W standardowym NaNoWriMo zasady są proste – piszemy powieść w miesiąc, a tekst musi mieć minimum 50 000 słów. W przypadku Campów to my ustalamy, ile słów napiszemy, czy będzie to powieść czy jakiś inny projekt. Jest pełna dowolność, byle tylko pisać.
Są różne podejścia
Sporo osób traktuje Campy jako rozgrzewkę przed listopadem, gdy trzeba się nieźle sprężyć, żeby wyrabiać dzienne normy. Inny wykorzystują kwietniową edycję do dokończenia fabuły powieści, która wprawdzie ma już 50 000 słów, ale końca nie widać.
Co ja robię?
Nigdy nie byłam w stanie się zmusić do pracy podczas Campów. Lipcowy głównie ze względu na pogodę – kto by siedział przy komputerze, jak jest taka piękna pogoda? Kwietniowy przez „kaca ponanowego”, w końcu napisałam tak dużo, że więcej nie chcę. Te podejścia były do niczego, postanowiłam w tym roku coś zmienić. Pomogło też uczucie porażki, które zostało mi po listopadzie.
Mój projekt
Jako, że podczas Campa można napisać, co się chce, stwierdziłam, że moim projektem będą notki na blogu. W końcu systematyczność jest tu podstawą. Jedynym wyjątkiem, jaki zamierzam zrobić, to napisać 10 000 słów w równe 24 godziny. Początkowo chciałam zrobić to 10 kwietnia, ale patrząc jak mi idzie zbieranie pomysłów, to chyba akcja będzie miała miejsce bliżej 20… Na pewno będzie to jedno, dwa albo trzy opowiadania, a nie worek drabble. Nie wiem, czy wytrzymałabym psychicznie pisząc 100 drabbli. Byłaby to ciekawa antologia.
Szukam pomysłów
A nawet nie pomysłów jako takich, co inspiracji. Jeśli macie jakieś propozycje, będę za nie wdzięczna. Może to być piosenka, obrazek na pintereście, filmik, zdanie czy dziewięć słów.
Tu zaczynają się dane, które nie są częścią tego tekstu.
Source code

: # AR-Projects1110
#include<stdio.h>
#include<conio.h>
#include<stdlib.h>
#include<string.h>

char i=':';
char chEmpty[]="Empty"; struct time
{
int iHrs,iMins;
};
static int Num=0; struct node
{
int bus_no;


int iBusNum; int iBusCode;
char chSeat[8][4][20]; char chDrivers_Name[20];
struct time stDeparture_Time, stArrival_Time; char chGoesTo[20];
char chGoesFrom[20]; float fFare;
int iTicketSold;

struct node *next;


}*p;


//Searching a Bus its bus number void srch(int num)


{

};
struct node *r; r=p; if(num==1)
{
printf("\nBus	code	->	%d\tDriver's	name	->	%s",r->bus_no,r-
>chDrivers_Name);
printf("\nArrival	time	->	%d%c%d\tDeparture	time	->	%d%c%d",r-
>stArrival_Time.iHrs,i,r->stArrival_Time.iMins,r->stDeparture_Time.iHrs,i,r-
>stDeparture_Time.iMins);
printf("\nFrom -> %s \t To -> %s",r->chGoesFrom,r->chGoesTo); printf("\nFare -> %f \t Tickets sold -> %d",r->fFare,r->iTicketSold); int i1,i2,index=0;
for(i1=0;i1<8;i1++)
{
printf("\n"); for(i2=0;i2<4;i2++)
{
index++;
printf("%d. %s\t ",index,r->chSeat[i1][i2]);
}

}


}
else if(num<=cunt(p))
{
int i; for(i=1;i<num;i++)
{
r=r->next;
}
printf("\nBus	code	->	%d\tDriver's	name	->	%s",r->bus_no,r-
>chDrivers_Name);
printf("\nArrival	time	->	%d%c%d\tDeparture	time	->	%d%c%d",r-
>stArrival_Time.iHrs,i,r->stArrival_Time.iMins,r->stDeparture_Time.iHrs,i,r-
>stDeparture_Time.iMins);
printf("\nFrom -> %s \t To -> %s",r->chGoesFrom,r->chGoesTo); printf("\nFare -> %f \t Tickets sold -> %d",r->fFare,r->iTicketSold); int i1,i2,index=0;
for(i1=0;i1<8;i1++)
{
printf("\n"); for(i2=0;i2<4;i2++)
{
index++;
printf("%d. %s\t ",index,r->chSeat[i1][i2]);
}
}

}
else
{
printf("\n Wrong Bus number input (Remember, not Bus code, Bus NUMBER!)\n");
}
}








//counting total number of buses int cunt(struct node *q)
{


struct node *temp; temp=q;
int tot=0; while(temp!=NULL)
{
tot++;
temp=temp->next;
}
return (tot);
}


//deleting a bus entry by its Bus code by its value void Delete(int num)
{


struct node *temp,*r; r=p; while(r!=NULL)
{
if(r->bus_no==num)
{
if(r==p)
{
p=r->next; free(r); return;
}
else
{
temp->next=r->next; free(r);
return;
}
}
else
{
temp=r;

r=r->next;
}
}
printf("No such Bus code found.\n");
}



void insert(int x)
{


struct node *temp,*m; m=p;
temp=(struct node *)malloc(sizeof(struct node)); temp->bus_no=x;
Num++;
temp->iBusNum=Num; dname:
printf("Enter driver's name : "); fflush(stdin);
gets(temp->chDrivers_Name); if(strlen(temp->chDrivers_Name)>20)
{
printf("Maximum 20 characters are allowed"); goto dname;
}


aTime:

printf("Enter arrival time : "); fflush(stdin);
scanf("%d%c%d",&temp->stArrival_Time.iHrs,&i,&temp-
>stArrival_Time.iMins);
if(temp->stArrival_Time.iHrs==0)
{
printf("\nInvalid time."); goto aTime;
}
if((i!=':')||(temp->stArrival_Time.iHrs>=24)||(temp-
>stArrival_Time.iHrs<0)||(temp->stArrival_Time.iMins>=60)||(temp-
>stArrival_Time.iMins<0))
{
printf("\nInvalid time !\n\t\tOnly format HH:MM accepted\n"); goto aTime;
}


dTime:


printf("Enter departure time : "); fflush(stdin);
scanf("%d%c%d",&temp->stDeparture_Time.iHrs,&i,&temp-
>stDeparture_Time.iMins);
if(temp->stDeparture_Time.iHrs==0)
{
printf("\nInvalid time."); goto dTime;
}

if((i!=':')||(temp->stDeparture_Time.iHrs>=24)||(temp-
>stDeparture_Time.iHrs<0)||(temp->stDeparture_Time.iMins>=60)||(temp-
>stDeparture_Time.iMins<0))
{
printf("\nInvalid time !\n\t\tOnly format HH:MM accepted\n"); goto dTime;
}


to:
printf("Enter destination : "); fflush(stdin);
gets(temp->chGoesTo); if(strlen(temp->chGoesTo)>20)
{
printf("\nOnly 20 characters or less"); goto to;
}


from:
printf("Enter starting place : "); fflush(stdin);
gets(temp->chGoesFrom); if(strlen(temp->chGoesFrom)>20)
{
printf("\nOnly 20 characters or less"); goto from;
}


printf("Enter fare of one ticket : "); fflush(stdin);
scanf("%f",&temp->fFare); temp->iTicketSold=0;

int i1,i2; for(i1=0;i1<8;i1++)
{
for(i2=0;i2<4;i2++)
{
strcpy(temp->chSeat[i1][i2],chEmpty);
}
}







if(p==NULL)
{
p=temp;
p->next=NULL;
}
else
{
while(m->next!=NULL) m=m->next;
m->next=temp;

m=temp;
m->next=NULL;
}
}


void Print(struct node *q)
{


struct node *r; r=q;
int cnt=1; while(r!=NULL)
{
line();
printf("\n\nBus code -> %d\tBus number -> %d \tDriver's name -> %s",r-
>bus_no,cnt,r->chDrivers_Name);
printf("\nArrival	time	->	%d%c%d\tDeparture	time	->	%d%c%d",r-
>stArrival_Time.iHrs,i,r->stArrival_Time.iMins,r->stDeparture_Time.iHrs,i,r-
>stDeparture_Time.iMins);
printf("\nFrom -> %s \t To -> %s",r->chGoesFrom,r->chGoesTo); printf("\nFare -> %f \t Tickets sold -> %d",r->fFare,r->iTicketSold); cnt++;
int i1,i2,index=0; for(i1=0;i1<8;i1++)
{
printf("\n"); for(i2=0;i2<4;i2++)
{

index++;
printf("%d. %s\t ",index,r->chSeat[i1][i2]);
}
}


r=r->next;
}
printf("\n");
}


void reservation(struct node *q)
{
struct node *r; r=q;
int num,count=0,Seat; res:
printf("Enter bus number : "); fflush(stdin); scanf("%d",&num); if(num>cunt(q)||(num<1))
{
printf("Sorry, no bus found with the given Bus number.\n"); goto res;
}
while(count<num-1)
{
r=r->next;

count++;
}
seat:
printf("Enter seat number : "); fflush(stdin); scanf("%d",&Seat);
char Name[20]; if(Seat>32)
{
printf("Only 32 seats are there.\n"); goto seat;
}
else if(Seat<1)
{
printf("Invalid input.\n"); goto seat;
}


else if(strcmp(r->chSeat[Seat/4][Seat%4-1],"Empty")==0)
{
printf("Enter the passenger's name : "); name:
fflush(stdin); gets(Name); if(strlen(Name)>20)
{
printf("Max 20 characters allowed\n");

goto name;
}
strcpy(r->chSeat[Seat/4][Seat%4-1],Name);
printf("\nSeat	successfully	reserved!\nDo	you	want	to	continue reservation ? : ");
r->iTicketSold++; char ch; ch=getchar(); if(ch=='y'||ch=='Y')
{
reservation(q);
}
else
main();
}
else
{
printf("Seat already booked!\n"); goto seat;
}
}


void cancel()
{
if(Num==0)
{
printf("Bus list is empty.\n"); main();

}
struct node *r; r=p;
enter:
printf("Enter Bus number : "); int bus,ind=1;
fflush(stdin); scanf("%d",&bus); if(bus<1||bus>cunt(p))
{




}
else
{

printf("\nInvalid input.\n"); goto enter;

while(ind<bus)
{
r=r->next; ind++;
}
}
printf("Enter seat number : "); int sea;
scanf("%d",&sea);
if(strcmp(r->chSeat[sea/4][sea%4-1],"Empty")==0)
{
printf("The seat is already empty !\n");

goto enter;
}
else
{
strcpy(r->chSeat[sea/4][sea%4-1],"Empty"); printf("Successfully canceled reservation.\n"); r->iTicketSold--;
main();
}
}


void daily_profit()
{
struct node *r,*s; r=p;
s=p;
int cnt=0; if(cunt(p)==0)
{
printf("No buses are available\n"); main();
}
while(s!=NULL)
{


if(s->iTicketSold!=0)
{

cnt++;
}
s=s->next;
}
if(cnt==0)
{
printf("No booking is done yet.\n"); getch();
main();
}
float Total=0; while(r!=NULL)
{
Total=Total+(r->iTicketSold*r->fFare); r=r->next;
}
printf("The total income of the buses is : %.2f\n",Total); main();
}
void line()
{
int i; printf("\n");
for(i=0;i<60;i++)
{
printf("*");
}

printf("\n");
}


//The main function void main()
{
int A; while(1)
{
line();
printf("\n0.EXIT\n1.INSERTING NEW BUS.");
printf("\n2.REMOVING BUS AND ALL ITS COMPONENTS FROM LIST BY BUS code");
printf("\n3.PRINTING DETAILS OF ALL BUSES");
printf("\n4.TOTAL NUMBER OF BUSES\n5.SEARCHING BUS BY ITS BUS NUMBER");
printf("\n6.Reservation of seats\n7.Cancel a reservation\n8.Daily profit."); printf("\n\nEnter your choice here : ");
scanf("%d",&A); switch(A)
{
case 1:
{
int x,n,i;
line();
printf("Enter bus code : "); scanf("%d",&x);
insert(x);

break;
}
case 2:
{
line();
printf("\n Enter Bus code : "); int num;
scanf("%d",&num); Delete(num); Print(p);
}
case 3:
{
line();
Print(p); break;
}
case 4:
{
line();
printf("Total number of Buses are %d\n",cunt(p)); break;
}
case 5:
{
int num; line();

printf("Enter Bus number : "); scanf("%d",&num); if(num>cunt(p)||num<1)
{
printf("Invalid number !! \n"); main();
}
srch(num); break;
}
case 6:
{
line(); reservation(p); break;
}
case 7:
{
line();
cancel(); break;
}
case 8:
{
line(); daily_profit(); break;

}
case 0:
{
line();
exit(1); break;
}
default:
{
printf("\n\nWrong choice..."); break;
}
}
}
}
Zbieram się do napisania powieści od kilku lat… i może projekt, o którym piszesz pomógłby mi w tym! Trzymam za Ciebie kciuki!
Polecam, jak nie Camp to oryginalne NaNoWriMo – stworzone specjalnie dla tych, którzy “zbierają się do napisania powieści”. No i atmosfera wsparcia na forum jest wspaniała!
O kurcze trudne zadanie przed Tobą przyznam… Powodzenia życzę! :*
Ważne, że stawiasz sobie jakieś cele, bo z każdym nowym wyzwaniem nabywamy co raz to większego doświadczenia co pomaga w przyszłej pracy 🙂
Na naszym blogu podpowiadamy jak znależć tematy na reportaże. A reportaż to nic innego jak opowieść, może być dłuższa, może krótsza. Zajrzyj, może coś cię zainspiruje.http://torbareportera.pl/temat/10-sposobow-na/
Dzięki! Przejrzę z przyjemnością 🙂
Napisz ciekawie i nie litościwie o Alzheimerze 🙂
Ciekawa propozycja, ale brakuje mi dystansu do tej choroby.
Trzymam kciuki bardzo mocno! 🙂 … ja po raz kolejny siadłam do powieści 😉
Bardzo ciekawy sposób, dobra propozycja… Lubię pisać, a w szczególności recenzję 🙂
W Campie możesz sobie za cel ustawić co chcesz – mogą być też recenzje.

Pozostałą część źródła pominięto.